**Your task**
Please write out the listing beneath this sentence exactly, from its first line to the line with "- Contenido que no aparece cuando debería", and stop there.

**Data for this task**
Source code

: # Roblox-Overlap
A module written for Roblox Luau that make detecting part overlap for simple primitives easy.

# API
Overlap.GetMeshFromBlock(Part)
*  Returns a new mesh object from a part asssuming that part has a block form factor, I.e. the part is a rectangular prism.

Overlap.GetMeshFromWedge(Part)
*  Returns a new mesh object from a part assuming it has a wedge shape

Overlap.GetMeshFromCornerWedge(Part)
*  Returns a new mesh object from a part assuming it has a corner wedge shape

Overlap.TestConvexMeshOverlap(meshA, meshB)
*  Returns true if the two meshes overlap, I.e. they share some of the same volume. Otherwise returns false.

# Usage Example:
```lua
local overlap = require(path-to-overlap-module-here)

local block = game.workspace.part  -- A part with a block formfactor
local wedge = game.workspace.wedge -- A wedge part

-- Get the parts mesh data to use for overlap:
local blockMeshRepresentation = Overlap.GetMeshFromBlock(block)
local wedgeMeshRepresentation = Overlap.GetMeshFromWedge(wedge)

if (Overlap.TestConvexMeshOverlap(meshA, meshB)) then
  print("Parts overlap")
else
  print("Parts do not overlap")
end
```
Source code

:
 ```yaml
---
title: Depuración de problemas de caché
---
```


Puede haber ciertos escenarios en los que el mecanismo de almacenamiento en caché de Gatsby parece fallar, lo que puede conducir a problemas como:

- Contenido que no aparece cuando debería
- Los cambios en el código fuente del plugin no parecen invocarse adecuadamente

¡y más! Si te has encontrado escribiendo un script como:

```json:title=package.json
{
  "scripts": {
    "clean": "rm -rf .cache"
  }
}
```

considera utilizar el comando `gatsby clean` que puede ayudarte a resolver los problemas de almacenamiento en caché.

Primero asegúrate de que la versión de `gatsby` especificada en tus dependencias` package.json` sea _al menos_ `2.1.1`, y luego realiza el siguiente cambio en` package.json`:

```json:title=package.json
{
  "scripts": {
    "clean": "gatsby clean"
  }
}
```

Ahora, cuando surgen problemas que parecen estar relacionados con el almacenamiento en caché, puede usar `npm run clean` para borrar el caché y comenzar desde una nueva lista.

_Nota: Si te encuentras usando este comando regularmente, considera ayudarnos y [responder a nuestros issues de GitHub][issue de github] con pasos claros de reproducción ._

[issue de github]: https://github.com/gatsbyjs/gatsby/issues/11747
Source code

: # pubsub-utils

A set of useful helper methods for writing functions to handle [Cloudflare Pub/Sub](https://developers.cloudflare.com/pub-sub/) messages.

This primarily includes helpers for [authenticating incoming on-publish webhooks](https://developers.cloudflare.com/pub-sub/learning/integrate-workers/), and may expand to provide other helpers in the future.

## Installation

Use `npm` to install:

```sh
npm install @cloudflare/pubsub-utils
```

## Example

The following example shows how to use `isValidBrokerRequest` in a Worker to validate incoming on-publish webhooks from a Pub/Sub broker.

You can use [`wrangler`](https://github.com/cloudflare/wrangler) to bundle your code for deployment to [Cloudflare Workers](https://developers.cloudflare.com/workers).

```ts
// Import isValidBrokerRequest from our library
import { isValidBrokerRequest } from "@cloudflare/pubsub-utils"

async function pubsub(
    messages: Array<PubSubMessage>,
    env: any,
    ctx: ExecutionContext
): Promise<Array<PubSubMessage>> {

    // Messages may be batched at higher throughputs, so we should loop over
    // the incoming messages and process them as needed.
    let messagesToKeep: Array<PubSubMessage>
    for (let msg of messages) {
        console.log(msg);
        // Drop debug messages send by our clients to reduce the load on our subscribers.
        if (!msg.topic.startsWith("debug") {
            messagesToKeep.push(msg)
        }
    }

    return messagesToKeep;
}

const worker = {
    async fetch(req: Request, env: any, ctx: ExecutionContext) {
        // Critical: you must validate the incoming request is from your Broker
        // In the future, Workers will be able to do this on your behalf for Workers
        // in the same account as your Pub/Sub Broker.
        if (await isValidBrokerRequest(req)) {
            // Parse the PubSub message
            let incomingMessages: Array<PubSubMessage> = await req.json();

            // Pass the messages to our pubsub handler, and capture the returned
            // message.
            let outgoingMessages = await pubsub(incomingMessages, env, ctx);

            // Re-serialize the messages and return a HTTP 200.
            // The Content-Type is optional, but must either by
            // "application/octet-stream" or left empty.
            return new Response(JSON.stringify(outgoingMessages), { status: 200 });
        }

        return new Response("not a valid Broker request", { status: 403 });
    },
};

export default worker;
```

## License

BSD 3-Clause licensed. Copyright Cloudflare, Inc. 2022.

**Output for this exercise**
Source code

: # Roblox-Overlap
A module written for Roblox Luau that make detecting part overlap for simple primitives easy.

# API
Overlap.GetMeshFromBlock(Part)
*  Returns a new mesh object from a part asssuming that part has a block form factor, I.e. the part is a rectangular prism.

Overlap.GetMeshFromWedge(Part)
*  Returns a new mesh object from a part assuming it has a wedge shape

Overlap.GetMeshFromCornerWedge(Part)
*  Returns a new mesh object from a part assuming it has a corner wedge shape

Overlap.TestConvexMeshOverlap(meshA, meshB)
*  Returns true if the two meshes overlap, I.e. they share some of the same volume. Otherwise returns false.

# Usage Example:
```lua
local overlap = require(path-to-overlap-module-here)

local block = game.workspace.part  -- A part with a block formfactor
local wedge = game.workspace.wedge -- A wedge part

-- Get the parts mesh data to use for overlap:
local blockMeshRepresentation = Overlap.GetMeshFromBlock(block)
local wedgeMeshRepresentation = Overlap.GetMeshFromWedge(wedge)

if (Overlap.TestConvexMeshOverlap(meshA, meshB)) then
  print("Parts overlap")
else
  print("Parts do not overlap")
end
```
Source code

:
 ```yaml
---
title: Depuración de problemas de caché
---
```


Puede haber ciertos escenarios en los que el mecanismo de almacenamiento en caché de Gatsby parece fallar, lo que puede conducir a problemas como:

- Contenido que no aparece cuando debería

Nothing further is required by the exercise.